Task goal:
Write out nothing except the lines of the entries below, from the first through the one containing "- [[Jorrick Flint]] (5/8/2025, 4:51:09 AM)", exactly and without pictures.

Supplied data:

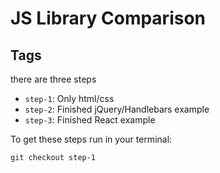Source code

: # JS Library Comparison

## Tags

there are three steps

* `step-1`: Only html/css
* `step-2`: Finished jQuery/Handlebars example
* `step-3`: Finished React example

To get these steps run in your terminal:

```git checkout step-1```

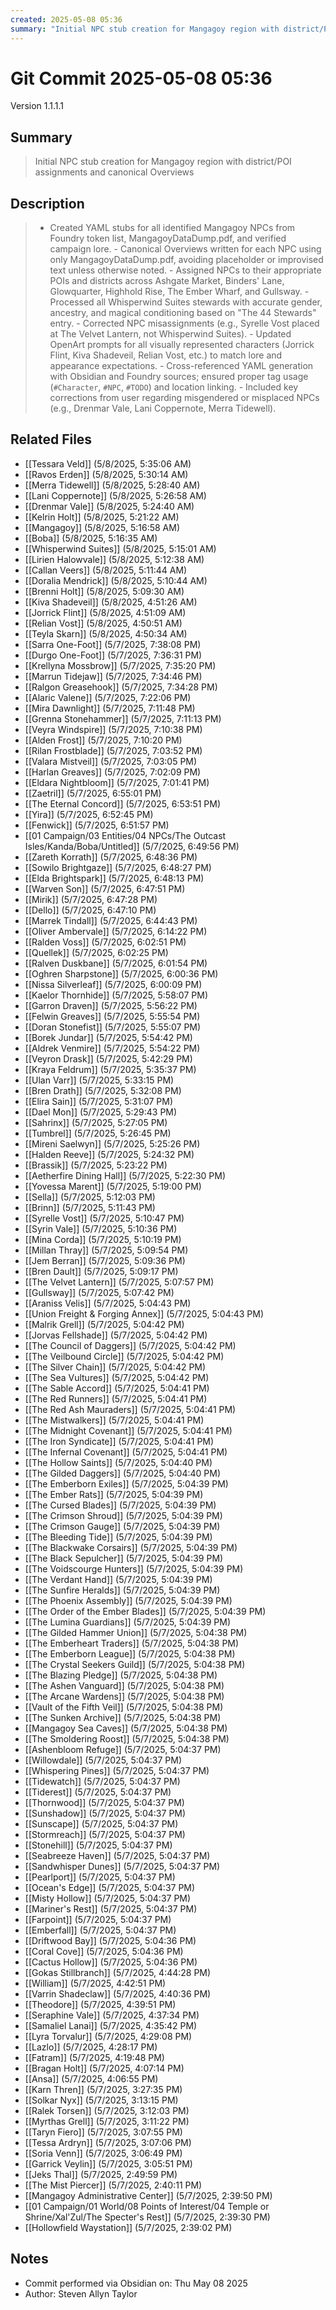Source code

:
 ```yaml
---
created: 2025-05-08 05:36
summary: "Initial NPC stub creation for Mangagoy region with district/POI assignments and canonical Overviews"
---
```


# Git Commit 2025-05-08 05:36

Version 1.1.1.1

## Summary
> Initial NPC stub creation for Mangagoy region with district/POI assignments and canonical Overviews

## Description
> - Created YAML stubs for all identified Mangagoy NPCs from Foundry token list, MangagoyDataDump.pdf, and verified campaign lore. - Canonical Overviews written for each NPC using only MangagoyDataDump.pdf, avoiding placeholder or improvised text unless otherwise noted. - Assigned NPCs to their appropriate POIs and districts across Ashgate Market, Binders' Lane, Glowquarter, Highhold Rise, The Ember Wharf, and Gullsway. - Processed all Whisperwind Suites stewards with accurate gender, ancestry, and magical conditioning based on "The 44 Stewards" entry. - Corrected NPC misassignments (e.g., Syrelle Vost placed at The Velvet Lantern, not Whisperwind Suites). - Updated OpenArt prompts for all visually represented characters (Jorrick Flint, Kiva Shadeveil, Relian Vost, etc.) to match lore and appearance expectations. - Cross-referenced YAML generation with Obsidian and Foundry sources; ensured proper tag usage (`#Character`, `#NPC`, `#TODO`) and location linking. - Included key corrections from user regarding misgendered or misplaced NPCs (e.g., Drenmar Vale, Lani Coppernote, Merra Tidewell).

## Related Files
- [[Tessara Veld]] (5/8/2025, 5:35:06 AM)
- [[Ravos Erden]] (5/8/2025, 5:30:14 AM)
- [[Merra Tidewell]] (5/8/2025, 5:28:40 AM)
- [[Lani Coppernote]] (5/8/2025, 5:26:58 AM)
- [[Drenmar Vale]] (5/8/2025, 5:24:40 AM)
- [[Kelrin Holt]] (5/8/2025, 5:21:22 AM)
- [[Mangagoy]] (5/8/2025, 5:16:58 AM)
- [[Boba]] (5/8/2025, 5:16:35 AM)
- [[Whisperwind Suites]] (5/8/2025, 5:15:01 AM)
- [[Lirien Halowvale]] (5/8/2025, 5:12:38 AM)
- [[Callan Veers]] (5/8/2025, 5:11:44 AM)
- [[Doralia Mendrick]] (5/8/2025, 5:10:44 AM)
- [[Brenni Holt]] (5/8/2025, 5:09:30 AM)
- [[Kiva Shadeveil]] (5/8/2025, 4:51:26 AM)
- [[Jorrick Flint]] (5/8/2025, 4:51:09 AM)
- [[Relian Vost]] (5/8/2025, 4:50:51 AM)
- [[Teyla Skarn]] (5/8/2025, 4:50:34 AM)
- [[Sarra One-Foot]] (5/7/2025, 7:38:08 PM)
- [[Durgo One-Foot]] (5/7/2025, 7:36:31 PM)
- [[Krellyna Mossbrow]] (5/7/2025, 7:35:20 PM)
- [[Marrun Tidejaw]] (5/7/2025, 7:34:46 PM)
- [[Ralgon Greasehook]] (5/7/2025, 7:34:28 PM)
- [[Alaric Valene]] (5/7/2025, 7:22:06 PM)
- [[Mira Dawnlight]] (5/7/2025, 7:11:48 PM)
- [[Grenna Stonehammer]] (5/7/2025, 7:11:13 PM)
- [[Veyra Windspire]] (5/7/2025, 7:10:38 PM)
- [[Alden Frost]] (5/7/2025, 7:10:20 PM)
- [[Rilan Frostblade]] (5/7/2025, 7:03:52 PM)
- [[Valara Mistveil]] (5/7/2025, 7:03:05 PM)
- [[Harlan Greaves]] (5/7/2025, 7:02:09 PM)
- [[Eldara Nightbloom]] (5/7/2025, 7:01:41 PM)
- [[Zaetril]] (5/7/2025, 6:55:01 PM)
- [[The Eternal Concord]] (5/7/2025, 6:53:51 PM)
- [[Yira]] (5/7/2025, 6:52:45 PM)
- [[Fenwick]] (5/7/2025, 6:51:57 PM)
- [[01 Campaign/03 Entities/04 NPCs/The Outcast Isles/Kanda/Boba/Untitled]] (5/7/2025, 6:49:56 PM)
- [[Zareth Korrath]] (5/7/2025, 6:48:36 PM)
- [[Sowilo Brightgaze]] (5/7/2025, 6:48:27 PM)
- [[Elda Brightspark]] (5/7/2025, 6:48:13 PM)
- [[Warven Son]] (5/7/2025, 6:47:51 PM)
- [[Mirik]] (5/7/2025, 6:47:28 PM)
- [[Dello]] (5/7/2025, 6:47:10 PM)
- [[Marrek Tindall]] (5/7/2025, 6:44:43 PM)
- [[Oliver Ambervale]] (5/7/2025, 6:14:22 PM)
- [[Ralden Voss]] (5/7/2025, 6:02:51 PM)
- [[Quellek]] (5/7/2025, 6:02:25 PM)
- [[Ralven Duskbane]] (5/7/2025, 6:01:54 PM)
- [[Oghren Sharpstone]] (5/7/2025, 6:00:36 PM)
- [[Nissa Silverleaf]] (5/7/2025, 6:00:09 PM)
- [[Kaelor Thornhide]] (5/7/2025, 5:58:07 PM)
- [[Garron Draven]] (5/7/2025, 5:56:22 PM)
- [[Felwin Greaves]] (5/7/2025, 5:55:54 PM)
- [[Doran Stonefist]] (5/7/2025, 5:55:07 PM)
- [[Borek  Jundar]] (5/7/2025, 5:54:42 PM)
- [[Aldrek Venmire]] (5/7/2025, 5:54:22 PM)
- [[Veyron Drask]] (5/7/2025, 5:42:29 PM)
- [[Kraya Feldrum]] (5/7/2025, 5:35:37 PM)
- [[Ulan Varr]] (5/7/2025, 5:33:15 PM)
- [[Bren Drath]] (5/7/2025, 5:32:08 PM)
- [[Elira Sain]] (5/7/2025, 5:31:07 PM)
- [[Dael Mon]] (5/7/2025, 5:29:43 PM)
- [[Sahrinx]] (5/7/2025, 5:27:05 PM)
- [[Tumbrel]] (5/7/2025, 5:26:45 PM)
- [[Mireni Saelwyn]] (5/7/2025, 5:25:26 PM)
- [[Halden Reeve]] (5/7/2025, 5:24:32 PM)
- [[Brassik]] (5/7/2025, 5:23:22 PM)
- [[Aetherfire Dining Hall]] (5/7/2025, 5:22:30 PM)
- [[Yovessa Marent]] (5/7/2025, 5:19:00 PM)
- [[Sella]] (5/7/2025, 5:12:03 PM)
- [[Brinn]] (5/7/2025, 5:11:43 PM)
- [[Syrelle Vost]] (5/7/2025, 5:10:47 PM)
- [[Syrin Vale]] (5/7/2025, 5:10:36 PM)
- [[Mina Corda]] (5/7/2025, 5:10:19 PM)
- [[Millan Thray]] (5/7/2025, 5:09:54 PM)
- [[Jem Berran]] (5/7/2025, 5:09:36 PM)
- [[Bren Dault]] (5/7/2025, 5:09:17 PM)
- [[The Velvet Lantern]] (5/7/2025, 5:07:57 PM)
- [[Gullsway]] (5/7/2025, 5:07:42 PM)
- [[Araniss Velis]] (5/7/2025, 5:04:43 PM)
- [[Union Freight & Forging Annex]] (5/7/2025, 5:04:43 PM)
- [[Malrik Grell]] (5/7/2025, 5:04:42 PM)
- [[Jorvas Fellshade]] (5/7/2025, 5:04:42 PM)
- [[The Council of Daggers]] (5/7/2025, 5:04:42 PM)
- [[The Veilbound Circle]] (5/7/2025, 5:04:42 PM)
- [[The Silver Chain]] (5/7/2025, 5:04:42 PM)
- [[The Sea Vultures]] (5/7/2025, 5:04:42 PM)
- [[The Sable Accord]] (5/7/2025, 5:04:41 PM)
- [[The Red Runners]] (5/7/2025, 5:04:41 PM)
- [[The Red Ash Mauraders]] (5/7/2025, 5:04:41 PM)
- [[The Mistwalkers]] (5/7/2025, 5:04:41 PM)
- [[The Midnight Covenant]] (5/7/2025, 5:04:41 PM)
- [[The Iron Syndicate]] (5/7/2025, 5:04:41 PM)
- [[The Infernal Covenant]] (5/7/2025, 5:04:41 PM)
- [[The Hollow Saints]] (5/7/2025, 5:04:40 PM)
- [[The Gilded Daggers]] (5/7/2025, 5:04:40 PM)
- [[The Emberborn Exiles]] (5/7/2025, 5:04:39 PM)
- [[The Ember Rats]] (5/7/2025, 5:04:39 PM)
- [[The Cursed Blades]] (5/7/2025, 5:04:39 PM)
- [[The Crimson Shroud]] (5/7/2025, 5:04:39 PM)
- [[The Crimson Gauge]] (5/7/2025, 5:04:39 PM)
- [[The Bleeding Tide]] (5/7/2025, 5:04:39 PM)
- [[The Blackwake Corsairs]] (5/7/2025, 5:04:39 PM)
- [[The Black Sepulcher]] (5/7/2025, 5:04:39 PM)
- [[The Voidscourge Hunters]] (5/7/2025, 5:04:39 PM)
- [[The Verdant Hand]] (5/7/2025, 5:04:39 PM)
- [[The Sunfire Heralds]] (5/7/2025, 5:04:39 PM)
- [[The Phoenix Assembly]] (5/7/2025, 5:04:39 PM)
- [[The Order of the Ember Blades]] (5/7/2025, 5:04:39 PM)
- [[The Lumina Guardians]] (5/7/2025, 5:04:39 PM)
- [[The Gilded Hammer Union]] (5/7/2025, 5:04:38 PM)
- [[The Emberheart Traders]] (5/7/2025, 5:04:38 PM)
- [[The Emberborn League]] (5/7/2025, 5:04:38 PM)
- [[The Crystal Seekers Guild]] (5/7/2025, 5:04:38 PM)
- [[The Blazing Pledge]] (5/7/2025, 5:04:38 PM)
- [[The Ashen Vanguard]] (5/7/2025, 5:04:38 PM)
- [[The Arcane Wardens]] (5/7/2025, 5:04:38 PM)
- [[Vault of the Fifth Veil]] (5/7/2025, 5:04:38 PM)
- [[The Sunken Archive]] (5/7/2025, 5:04:38 PM)
- [[Mangagoy Sea Caves]] (5/7/2025, 5:04:38 PM)
- [[The Smoldering Roost]] (5/7/2025, 5:04:38 PM)
- [[Ashenbloom Refuge]] (5/7/2025, 5:04:37 PM)
- [[Willowdale]] (5/7/2025, 5:04:37 PM)
- [[Whispering Pines]] (5/7/2025, 5:04:37 PM)
- [[Tidewatch]] (5/7/2025, 5:04:37 PM)
- [[Tiderest]] (5/7/2025, 5:04:37 PM)
- [[Thornwood]] (5/7/2025, 5:04:37 PM)
- [[Sunshadow]] (5/7/2025, 5:04:37 PM)
- [[Sunscape]] (5/7/2025, 5:04:37 PM)
- [[Stormreach]] (5/7/2025, 5:04:37 PM)
- [[Stonehill]] (5/7/2025, 5:04:37 PM)
- [[Seabreeze Haven]] (5/7/2025, 5:04:37 PM)
- [[Sandwhisper Dunes]] (5/7/2025, 5:04:37 PM)
- [[Pearlport]] (5/7/2025, 5:04:37 PM)
- [[Ocean's Edge]] (5/7/2025, 5:04:37 PM)
- [[Misty Hollow]] (5/7/2025, 5:04:37 PM)
- [[Mariner's Rest]] (5/7/2025, 5:04:37 PM)
- [[Farpoint]] (5/7/2025, 5:04:37 PM)
- [[Emberfall]] (5/7/2025, 5:04:37 PM)
- [[Driftwood Bay]] (5/7/2025, 5:04:36 PM)
- [[Coral Cove]] (5/7/2025, 5:04:36 PM)
- [[Cactus Hollow]] (5/7/2025, 5:04:36 PM)
- [[Gokas Stillbranch]] (5/7/2025, 4:44:28 PM)
- [[William]] (5/7/2025, 4:42:51 PM)
- [[Varrin Shadeclaw]] (5/7/2025, 4:40:36 PM)
- [[Theodore]] (5/7/2025, 4:39:51 PM)
- [[Seraphine Vale]] (5/7/2025, 4:37:34 PM)
- [[Samaliel Lanai]] (5/7/2025, 4:35:42 PM)
- [[Lyra Torvalur]] (5/7/2025, 4:29:08 PM)
- [[Lazlo]] (5/7/2025, 4:28:17 PM)
- [[Fatram]] (5/7/2025, 4:19:48 PM)
- [[Bragan Holt]] (5/7/2025, 4:07:14 PM)
- [[Ansa]] (5/7/2025, 4:06:55 PM)
- [[Karn Thren]] (5/7/2025, 3:27:35 PM)
- [[Solkar Nyx]] (5/7/2025, 3:13:15 PM)
- [[Ralek Torsen]] (5/7/2025, 3:12:03 PM)
- [[Myrthas Grell]] (5/7/2025, 3:11:22 PM)
- [[Taryn Fiero]] (5/7/2025, 3:07:55 PM)
- [[Tessa Ardryn]] (5/7/2025, 3:07:06 PM)
- [[Soria Venn]] (5/7/2025, 3:06:49 PM)
- [[Garrick Veylin]] (5/7/2025, 3:05:51 PM)
- [[Jeks Thal]] (5/7/2025, 2:49:59 PM)
- [[The Mist Piercer]] (5/7/2025, 2:40:11 PM)
- [[Mangagoy Administrative Center]] (5/7/2025, 2:39:50 PM)
- [[01 Campaign/01 World/08 Points of Interest/04 Temple or Shrine/Xal'Zul/The Specter's Rest]] (5/7/2025, 2:39:30 PM)
- [[Hollowfield Waystation]] (5/7/2025, 2:39:02 PM)

## Notes
- Commit performed via Obsidian on: Thu May 08 2025
- Author: Steven Allyn Taylor

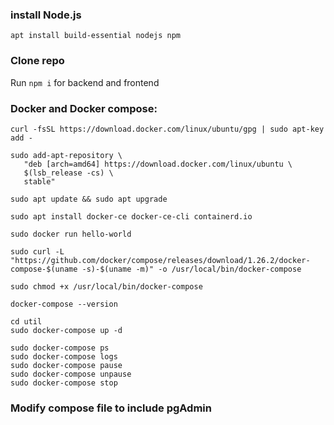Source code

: ### install Node.js
`apt install build-essential nodejs npm`

### Clone repo

Run `npm i` for backend and frontend

### Docker and Docker compose:

`curl -fsSL https://download.docker.com/linux/ubuntu/gpg | sudo apt-key add -`

```
sudo add-apt-repository \
   "deb [arch=amd64] https://download.docker.com/linux/ubuntu \
   $(lsb_release -cs) \
   stable"
```

`sudo apt update && sudo apt upgrade`

`sudo apt install docker-ce docker-ce-cli containerd.io`

`sudo docker run hello-world`

`sudo curl -L "https://github.com/docker/compose/releases/download/1.26.2/docker-compose-$(uname -s)-$(uname -m)" -o /usr/local/bin/docker-compose`

`sudo chmod +x /usr/local/bin/docker-compose`

`docker-compose --version`

```
cd util
sudo docker-compose up -d
```

```
sudo docker-compose ps
sudo docker-compose logs
sudo docker-compose pause
sudo docker-compose unpause
sudo docker-compose stop
```

### Modify compose file to include pgAdmin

Problem solution:
Source code

: # JS Library Comparison

## Tags

there are three steps

* `step-1`: Only html/css
* `step-2`: Finished jQuery/Handlebars example
* `step-3`: Finished React example

To get these steps run in your terminal:

```git checkout step-1```

Source code

:
 ```yaml
---
created: 2025-05-08 05:36
summary: "Initial NPC stub creation for Mangagoy region with district/POI assignments and canonical Overviews"
---
```


# Git Commit 2025-05-08 05:36

Version 1.1.1.1

## Summary
> Initial NPC stub creation for Mangagoy region with district/POI assignments and canonical Overviews

## Description
> - Created YAML stubs for all identified Mangagoy NPCs from Foundry token list, MangagoyDataDump.pdf, and verified campaign lore. - Canonical Overviews written for each NPC using only MangagoyDataDump.pdf, avoiding placeholder or improvised text unless otherwise noted. - Assigned NPCs to their appropriate POIs and districts across Ashgate Market, Binders' Lane, Glowquarter, Highhold Rise, The Ember Wharf, and Gullsway. - Processed all Whisperwind Suites stewards with accurate gender, ancestry, and magical conditioning based on "The 44 Stewards" entry. - Corrected NPC misassignments (e.g., Syrelle Vost placed at The Velvet Lantern, not Whisperwind Suites). - Updated OpenArt prompts for all visually represented characters (Jorrick Flint, Kiva Shadeveil, Relian Vost, etc.) to match lore and appearance expectations. - Cross-referenced YAML generation with Obsidian and Foundry sources; ensured proper tag usage (`#Character`, `#NPC`, `#TODO`) and location linking. - Included key corrections from user regarding misgendered or misplaced NPCs (e.g., Drenmar Vale, Lani Coppernote, Merra Tidewell).

## Related Files
- [[Tessara Veld]] (5/8/2025, 5:35:06 AM)
- [[Ravos Erden]] (5/8/2025, 5:30:14 AM)
- [[Merra Tidewell]] (5/8/2025, 5:28:40 AM)
- [[Lani Coppernote]] (5/8/2025, 5:26:58 AM)
- [[Drenmar Vale]] (5/8/2025, 5:24:40 AM)
- [[Kelrin Holt]] (5/8/2025, 5:21:22 AM)
- [[Mangagoy]] (5/8/2025, 5:16:58 AM)
- [[Boba]] (5/8/2025, 5:16:35 AM)
- [[Whisperwind Suites]] (5/8/2025, 5:15:01 AM)
- [[Lirien Halowvale]] (5/8/2025, 5:12:38 AM)
- [[Callan Veers]] (5/8/2025, 5:11:44 AM)
- [[Doralia Mendrick]] (5/8/2025, 5:10:44 AM)
- [[Brenni Holt]] (5/8/2025, 5:09:30 AM)
- [[Kiva Shadeveil]] (5/8/2025, 4:51:26 AM)
- [[Jorrick Flint]] (5/8/2025, 4:51:09 AM)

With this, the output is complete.